The speaker summarized the change in contributions and said: "contributions were 3% based on your salary to up to 6% for the highest salary employees. Now it changes from 3% to 5.75% for the highest salaried employees," and added that the shift is more significant in middle salary ranges. The speaker gave a salary band example, saying employees earning between $55,000 and $100,000 will see the most notable change.
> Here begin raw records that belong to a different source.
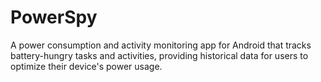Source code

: # PowerSpy
A power consumption and activity monitoring app for Android that tracks battery-hungry tasks and activities, providing historical data for users to optimize their device's power usage.
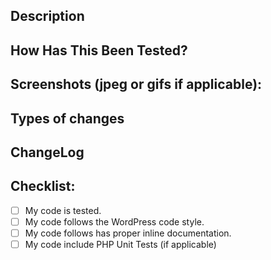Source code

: ## Description
<!-- Please describe your changes; if your change fixes an existing issue, -->
<!-- use the terminology Fixes #issue -->

## How Has This Been Tested?
<!-- Please describe in detail how you tested your changes. -->
<!-- Include details of your testing environment, tests ran to see how -->
<!-- your change affects other areas of the code, etc. -->

## Screenshots (jpeg or gifs if applicable):

## Types of changes
<!-- What types of changes does your code introduce?  -->
<!-- Bug fix (non-breaking change which fixes an issue) -->
<!-- New feature (non-breaking change which adds functionality) -->
<!-- Breaking change (fix or feature that would cause existing functionality to not work as expected) -->

## ChangeLog
<!-- Please include a human readable description of what your change did for the Changelog -->
<!-- Examples: Fix: Updates changelog to be more friendly #Issue (@your-GH-Handle) -->
<!-- If your fix addresses multiple issues, please list all of them. -->

## Checklist:
- [ ] My code is tested.
- [ ] My code follows the WordPress code style.
- [ ] My code follows has proper inline documentation.
- [ ] My code include PHP Unit Tests (if applicable)
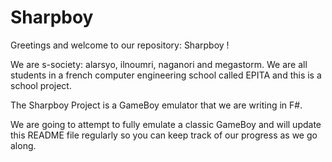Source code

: # Sharpboy

Greetings and welcome to our repository: Sharpboy !

We are s-society: alarsyo, ilnoumri, naganori and megastorm. We are all students in a french computer engineering school called EPITA and this is a school project.

The Sharpboy Project is a GameBoy emulator that we are writing in F\#.

We are going to attempt to fully emulate a classic GameBoy and will update this README file regularly so you can keep track of our progress as we go along.

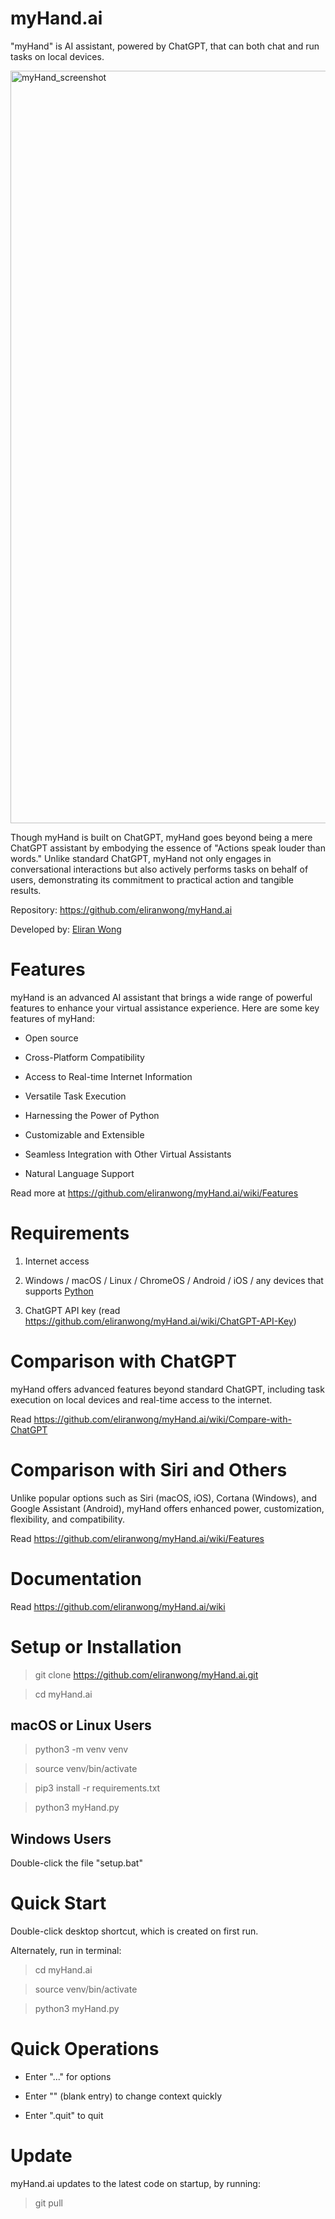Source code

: # myHand.ai

"myHand" is AI assistant, powered by ChatGPT, that can both chat and run tasks on local devices.

<img width="1204" alt="myHand_screenshot" src="https://github.com/eliranwong/myHand.ai/assets/25262722/ccfcfa11-b13d-4870-9c4c-8167526342b2">

Though myHand is built on ChatGPT, myHand goes beyond being a mere ChatGPT assistant by embodying the essence of "Actions speak louder than words." Unlike standard ChatGPT, myHand not only engages in conversational interactions but also actively performs tasks on behalf of users, demonstrating its commitment to practical action and tangible results.

Repository: https://github.com/eliranwong/myHand.ai

Developed by: [Eliran Wong](https://github.com/eliranwong)

# Features

myHand is an advanced AI assistant that brings a wide range of powerful features to enhance your virtual assistance experience. Here are some key features of myHand:

* Open source

* Cross-Platform Compatibility

* Access to Real-time Internet Information

* Versatile Task Execution

* Harnessing the Power of Python

* Customizable and Extensible

* Seamless Integration with Other Virtual Assistants

* Natural Language Support

Read more at https://github.com/eliranwong/myHand.ai/wiki/Features

# Requirements

1. Internet access

2. Windows / macOS / Linux / ChromeOS / Android / iOS / any devices that supports [Python](https://www.python.org)

3. ChatGPT API key (read https://github.com/eliranwong/myHand.ai/wiki/ChatGPT-API-Key)

# Comparison with ChatGPT

myHand offers advanced features beyond standard ChatGPT, including task execution on local devices and real-time access to the internet.

Read https://github.com/eliranwong/myHand.ai/wiki/Compare-with-ChatGPT

# Comparison with Siri and Others

Unlike popular options such as Siri (macOS, iOS), Cortana (Windows), and Google Assistant (Android), myHand offers enhanced power, customization, flexibility, and compatibility.

Read https://github.com/eliranwong/myHand.ai/wiki/Features

# Documentation

Read https://github.com/eliranwong/myHand.ai/wiki

# Setup or Installation

> git clone https://github.com/eliranwong/myHand.ai.git

> cd myHand.ai

## macOS or Linux Users

> python3 -m venv venv

> source venv/bin/activate

> pip3 install -r requirements.txt

> python3 myHand.py

## Windows Users

Double-click the file "setup.bat"

# Quick Start

Double-click desktop shortcut, which is created on first run.

Alternately, run in terminal:

> cd myHand.ai

> source venv/bin/activate

> python3 myHand.py

# Quick Operations

* Enter "..." for options

* Enter "" (blank entry) to change context quickly

* Enter ".quit" to quit

# Update

myHand.ai updates to the latest code on startup, by running:

> git pull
The speaker estimated someone earning $75,000 to $85,000 could take home about "15 to $1,600 more a year" due to reduced required contributions, and warned that "the gap then has got to be made up somewhere." The speaker also said overtime counted toward retirement increased from "$22,000 to $30,000 a year," which he said will affect public safety (sheriff’s road patrol, corrections) where overtime is common.
The speaker said the state "put some money aside to help the county" but that details were unclear and staff will meet with the treasurer's office to break down impacts by tier and produce numbers for the FY2025 budget cycle. The speaker expressed concern that school systems could face higher pension payouts if teachers can retire earlier under the new rules and that this could pressure property tax levies.
Why it matters: the county’s payroll and benefit costs feed into budget planning and can affect towns that share the retirement system, public safety staffing costs and school district tax levies. Board members hearing the briefing asked for follow‑up quantification; staff committed to further analysis.
Next steps: staff will meet with the treasurer to produce a tiered breakdown and report estimated budget impacts to the board ahead of budget deliberations.